Anna Feuer will examine the “environmental imaginary” that contributed to the particular appeal of the RAF’s air control scheme in Iraq under the British mandate.
This free lecture is part of the RAF Museum's Research Lecture Programme. If you would like to support the RAF Museum, you can make a donation at: https://support.rafmuseum.org/Donate-Now
TALK OUTLINE
How do counterinsurgents assess and respond to challenges posed by the natural environment? How does technological development alter their perceptions of the battlefield, and what are the consequences for counterinsurgency strategy, civilian security, and environmental wellbeing?
This paper—part of a larger research project on the relationship between nature and technology in counterinsurgency wars—examines the “environmental imaginary” that contributed to the particular appeal of the RAF’s air control scheme in Iraq under the British mandate.
Drawing on archival materials from the RAF Museum, the National Archives, and the Imperial War Museum, as well as memoirs and journalistic accounts, I demonstrate how the RAF’s case for air control depended upon specific narratives of the Iraqi environment that both emerged from and shaped British experiences in the country during the Mesopotamian Campaign and the mandate period.

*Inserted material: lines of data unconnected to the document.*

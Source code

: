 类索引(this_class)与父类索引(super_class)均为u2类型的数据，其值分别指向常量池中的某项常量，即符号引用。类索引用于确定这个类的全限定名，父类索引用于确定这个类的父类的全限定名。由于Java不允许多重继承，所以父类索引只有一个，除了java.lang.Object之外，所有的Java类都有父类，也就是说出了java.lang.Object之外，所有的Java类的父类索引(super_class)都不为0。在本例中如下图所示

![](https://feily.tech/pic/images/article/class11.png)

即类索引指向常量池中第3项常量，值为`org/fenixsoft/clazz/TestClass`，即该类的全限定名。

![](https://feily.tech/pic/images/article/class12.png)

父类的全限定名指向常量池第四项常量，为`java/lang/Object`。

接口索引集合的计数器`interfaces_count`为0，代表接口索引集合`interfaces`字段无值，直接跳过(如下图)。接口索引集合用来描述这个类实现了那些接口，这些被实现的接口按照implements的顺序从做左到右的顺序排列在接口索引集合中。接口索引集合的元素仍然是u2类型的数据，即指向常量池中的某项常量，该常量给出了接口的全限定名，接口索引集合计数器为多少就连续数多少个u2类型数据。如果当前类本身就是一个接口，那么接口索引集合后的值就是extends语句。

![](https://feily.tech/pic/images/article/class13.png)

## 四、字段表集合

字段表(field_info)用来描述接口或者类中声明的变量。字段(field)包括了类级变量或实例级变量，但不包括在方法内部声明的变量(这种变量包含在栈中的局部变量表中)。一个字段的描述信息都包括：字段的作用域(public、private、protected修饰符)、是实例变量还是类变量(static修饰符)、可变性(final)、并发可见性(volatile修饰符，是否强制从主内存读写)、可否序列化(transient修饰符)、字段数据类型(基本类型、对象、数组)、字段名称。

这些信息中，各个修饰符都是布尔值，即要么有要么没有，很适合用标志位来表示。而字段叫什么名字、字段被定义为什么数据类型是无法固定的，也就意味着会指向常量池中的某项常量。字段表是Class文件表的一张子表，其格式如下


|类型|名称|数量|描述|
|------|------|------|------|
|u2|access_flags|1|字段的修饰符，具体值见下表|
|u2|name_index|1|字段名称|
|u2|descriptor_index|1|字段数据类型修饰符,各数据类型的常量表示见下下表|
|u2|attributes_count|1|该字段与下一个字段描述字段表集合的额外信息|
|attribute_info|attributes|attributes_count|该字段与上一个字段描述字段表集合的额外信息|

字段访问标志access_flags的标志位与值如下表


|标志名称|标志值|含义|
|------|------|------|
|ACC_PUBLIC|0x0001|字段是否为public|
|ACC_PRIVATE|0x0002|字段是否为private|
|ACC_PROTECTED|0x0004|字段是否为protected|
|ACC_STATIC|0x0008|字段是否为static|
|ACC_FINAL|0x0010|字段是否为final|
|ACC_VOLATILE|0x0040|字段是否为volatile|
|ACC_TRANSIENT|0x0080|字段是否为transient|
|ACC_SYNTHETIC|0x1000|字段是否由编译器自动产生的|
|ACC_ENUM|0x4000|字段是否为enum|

Air control advocates affirmed perceptions of Iraq as an empty desert ideally suited to aerial surveillance, despite considerable variation in the country's terrain; at the same time, they pointed to Iraq’s harsh climate and seemingly illegible landscape to argue for the necessity of mechanization, as the airplane promised to overcome all topographical and climatic obstacles.
The rhetorical force of air control ideology relied, to a significant extent, on its explicit contrast with the environmental hardships faced by ground troops; the airplane would relieve colonial forces from what seemed intolerable terrain and weather conditions. The notion that counterinsurgency and colonial policing operations could be abstracted from the physical battlefield itself represents a profoundly consequential legacy of British military strategy in Iraq.
In justifying the air control scheme, the RAF took a first, crucial step toward realizing the military fantasy of remote warfare, directed from secure airbases, waged by machines that seemed to make irrelevant the physical constraints of topography and climate.